What this task involves: Please return the lines of the data below, word for word, from the first line through the line containing "- Intern <span".

Stored data
_____
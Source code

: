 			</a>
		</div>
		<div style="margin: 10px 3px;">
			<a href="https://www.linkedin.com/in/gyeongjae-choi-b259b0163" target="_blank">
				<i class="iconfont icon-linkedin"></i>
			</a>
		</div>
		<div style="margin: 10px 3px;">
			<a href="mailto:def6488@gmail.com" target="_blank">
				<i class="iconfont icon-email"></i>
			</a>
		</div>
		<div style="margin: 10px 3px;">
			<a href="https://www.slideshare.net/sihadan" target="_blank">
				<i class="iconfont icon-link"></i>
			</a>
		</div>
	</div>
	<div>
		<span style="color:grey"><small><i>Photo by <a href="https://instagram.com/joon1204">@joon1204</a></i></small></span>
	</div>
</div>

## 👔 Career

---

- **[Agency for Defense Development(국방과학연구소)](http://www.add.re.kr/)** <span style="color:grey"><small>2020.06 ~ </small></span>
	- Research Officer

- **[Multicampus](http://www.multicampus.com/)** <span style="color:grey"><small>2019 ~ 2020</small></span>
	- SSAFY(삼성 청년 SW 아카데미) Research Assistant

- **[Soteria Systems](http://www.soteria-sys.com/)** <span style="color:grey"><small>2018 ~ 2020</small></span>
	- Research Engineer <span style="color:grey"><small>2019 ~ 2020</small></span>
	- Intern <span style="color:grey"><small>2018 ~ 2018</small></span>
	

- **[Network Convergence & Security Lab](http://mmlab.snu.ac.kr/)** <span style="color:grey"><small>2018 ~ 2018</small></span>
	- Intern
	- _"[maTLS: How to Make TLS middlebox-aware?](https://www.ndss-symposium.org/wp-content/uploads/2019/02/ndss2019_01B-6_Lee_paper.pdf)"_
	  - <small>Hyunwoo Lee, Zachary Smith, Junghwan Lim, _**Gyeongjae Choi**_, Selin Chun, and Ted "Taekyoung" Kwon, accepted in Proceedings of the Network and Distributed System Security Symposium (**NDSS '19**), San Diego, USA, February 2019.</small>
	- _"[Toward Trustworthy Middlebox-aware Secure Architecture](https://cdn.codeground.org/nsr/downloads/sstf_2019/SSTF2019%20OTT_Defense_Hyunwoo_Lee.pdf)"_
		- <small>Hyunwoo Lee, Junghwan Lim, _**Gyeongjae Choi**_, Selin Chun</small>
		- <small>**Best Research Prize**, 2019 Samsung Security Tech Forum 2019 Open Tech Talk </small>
_____
Final answer:
Source code

: 			</a>
		</div>
		<div style="margin: 10px 3px;">
			<a href="https://www.linkedin.com/in/gyeongjae-choi-b259b0163" target="_blank">
				<i class="iconfont icon-linkedin"></i>
			</a>
		</div>
		<div style="margin: 10px 3px;">
			<a href="mailto:def6488@gmail.com" target="_blank">
				<i class="iconfont icon-email"></i>
			</a>
		</div>
		<div style="margin: 10px 3px;">
			<a href="https://www.slideshare.net/sihadan" target="_blank">
				<i class="iconfont icon-link"></i>
			</a>
		</div>
	</div>
	<div>
		<span style="color:grey"><small><i>Photo by <a href="https://instagram.com/joon1204">@joon1204</a></i></small></span>
	</div>
</div>

## 👔 Career

---

- **[Agency for Defense Development(국방과학연구소)](http://www.add.re.kr/)** <span style="color:grey"><small>2020.06 ~ </small></span>
	- Research Officer

- **[Multicampus](http://www.multicampus.com/)** <span style="color:grey"><small>2019 ~ 2020</small></span>
	- SSAFY(삼성 청년 SW 아카데미) Research Assistant

- **[Soteria Systems](http://www.soteria-sys.com/)** <span style="color:grey"><small>2018 ~ 2020</small></span>
	- Research Engineer <span style="color:grey"><small>2019 ~ 2020</small></span>
	- Intern <span style="color:grey"><small>2018 ~ 2018</small></span>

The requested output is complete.